Les fosses septiques sont interdites. Les émanations de fumées et de gaz doivent être traitées de façon à minimiser la pollution de l’atmosphère.
Dans le cadre de la réglementation qui leur est applicable, les établissements classés dangereux, incommodes ou insalubres doivent se conformer aux prescriptions imposées en matière de protection de l’atmosphère.

3.3.5. Les zones artisanales

Ces zones sont réservées aux activités artisanales non polluantes. Y sont interdites les constructions à usage d’habitation n’ayant aucun rapport avec les activités installées dans ces zones. Sont autorisés les logements d’habitation des propriétaires et du personnel des industries
artisanales. Les constructions peuvent être élevées en mitoyenneté, à condition que les normes de sécurité, notamment en matière de protection contre les incendies soient respectées. Dans le cas où les constructions ne sont pas élevées en limites séparatives, la distance à respecter doit être conforme aux règles générales de hauteur relative, mais ne peut en aucune cas être inférieure à 4 m. La dimension des parcelles est de 600 m² par parcelle. Les constructions ne peuvent pas occuper plus de 60% de la surface du terrain.

3.3.6. Les Zones mixtes

Dans ces zones sont autorisées l’installation d’établissements industriels (à l’exception des établissements dangereux, incommodes ou insalubres) et les constructions à usages d’habitation.
A ce niveau, les règles de mise en valeur des terrains sont contenues dans les dispositions du chapitre III paragraphe 5 du règlement qui s’appliquent aux établissements industriels. Quant aux dispositions du chapitre III paragraphe 1, elles s’appliquent aux constructions à usage d’habitation.

3.3.7. Les Zones d’entrepôt

Les zones d’entrepôt sont destinées aux activités d’entrepôt sous toutes formes et aux industries et activités qui en dépendent. Les secteurs aménagés pour l’implantation des activités industrielles privées sont soumis aux règles applicables aux zones industrielles.
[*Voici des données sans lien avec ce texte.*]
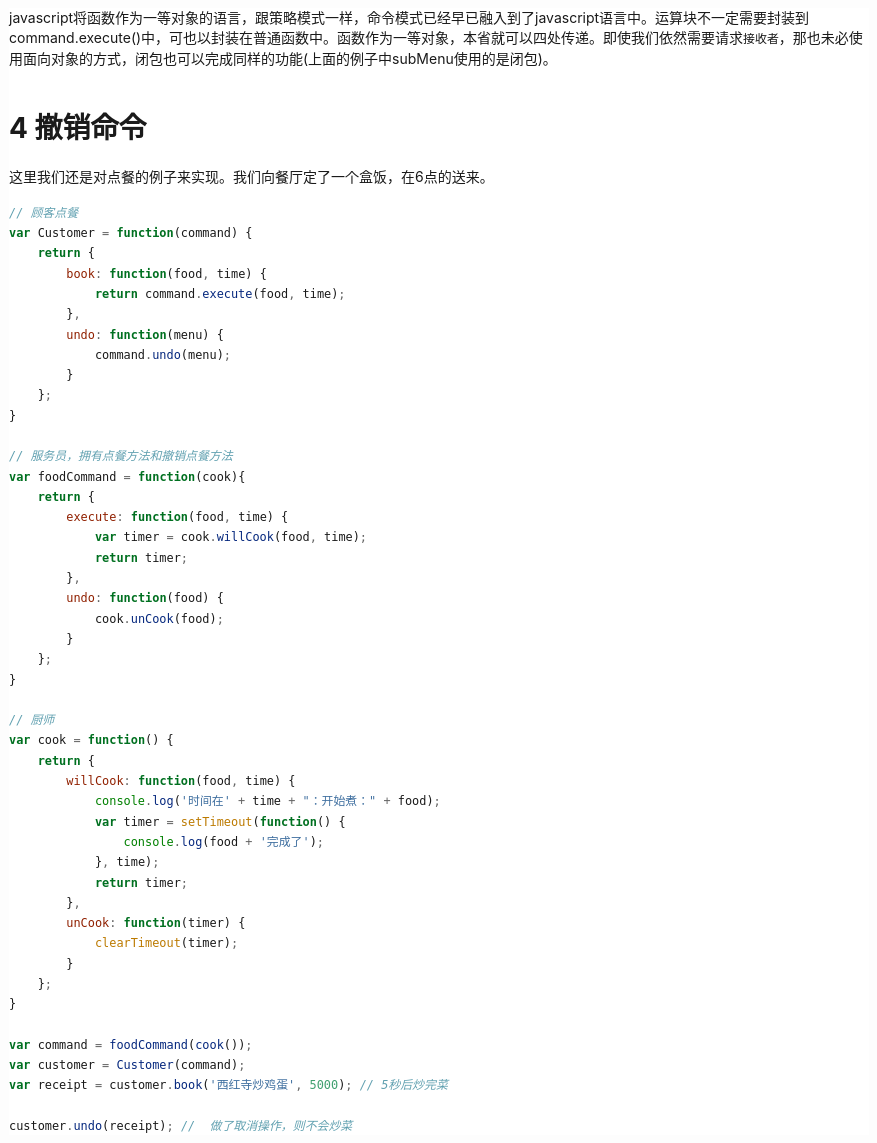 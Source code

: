 javascript将函数作为一等对象的语言，跟策略模式一样，命令模式已经早已融入到了javascript语言中。运算块不一定需要封装到command.execute()中，可也以封装在普通函数中。函数作为一等对象，本省就可以四处传递。即使我们依然需要请求`接收者`，那也未必使用面向对象的方式，闭包也可以完成同样的功能(上面的例子中subMenu使用的是闭包)。

# 4 撤销命令
这里我们还是对点餐的例子来实现。我们向餐厅定了一个盒饭，在6点的送来。
```javascript
// 顾客点餐
var Customer = function(command) {
    return {
        book: function(food, time) {
            return command.execute(food, time);
        },
        undo: function(menu) {
            command.undo(menu);
        }
    };
}

// 服务员，拥有点餐方法和撤销点餐方法
var foodCommand = function(cook){
    return {
        execute: function(food, time) {
            var timer = cook.willCook(food, time);
            return timer;
        }, 
        undo: function(food) {
            cook.unCook(food);
        }
    };
}

// 厨师
var cook = function() {
    return {
        willCook: function(food, time) {
            console.log('时间在' + time + "：开始煮：" + food);
            var timer = setTimeout(function() {
                console.log(food + '完成了');
            }, time);
            return timer;
        },
        unCook: function(timer) {
            clearTimeout(timer);
        }
    };
}

var command = foodCommand(cook());
var customer = Customer(command);
var receipt = customer.book('西红寺炒鸡蛋', 5000); // 5秒后炒完菜

customer.undo(receipt); //  做了取消操作，则不会炒菜
```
3.3.8. Les zones de tourisme et loisirs

La zone de tourisme et de loisirs est constituée par deux secteurs A et B. Le secteur A comprend les abords des lacs, est réservé définitivement aux activités touristiques et de loisirs. Quant au secteur B, il est constitué par l’hôtel Président, le terrain du Golf, la Fondation Houphouët Boigny pour la recherche de la Paix, la Maison du PDCI. Ce secteur est définitivement affecté au tourisme et aux loisirs. Les plans d’aménagement sont soumis à l’avis préalable du District Autonome de Yamoussoukro et de la Commune, ainsi que des Ministères chargés du Logement, du Cadre de Vie, de l’Environnement et du Tourisme. Des contraintes strictes d’intégration dans le site sont imposées aux constructions.

3.3.9. Les zones réserves

Les secteurs d’espaces verts sont destinés à la création de parcs, de jardins publics et de terrains de jeux ou de sports. Y sont interdites toutes constructions nouvelles, à l’exception des constructions à caractère sportif, socio culturel ou de loisir, et des bâtiments nécessaires à l’entretien et au gardiennage desdites installations. Dans tous les cas, la densité de surface couverte ne doit pas excéder 10% de la surface du terrain. Aussi, pour les secteurs d’équipements généraux, ces emplacements sont réservés à l’implantation des équipements socio culturels, sanitaires, scolaires, sportifs et administratifs, nécessaires à la vie de la cité. Sont interdites toutes constructions autres que celles correspondant aux équipements définis ci-dessus. Les conditions d’utilisation du sol dans ces secteurs restent soumises aux impératifs du chapitre II du règlement général d’urbanisme à Yamoussoukro.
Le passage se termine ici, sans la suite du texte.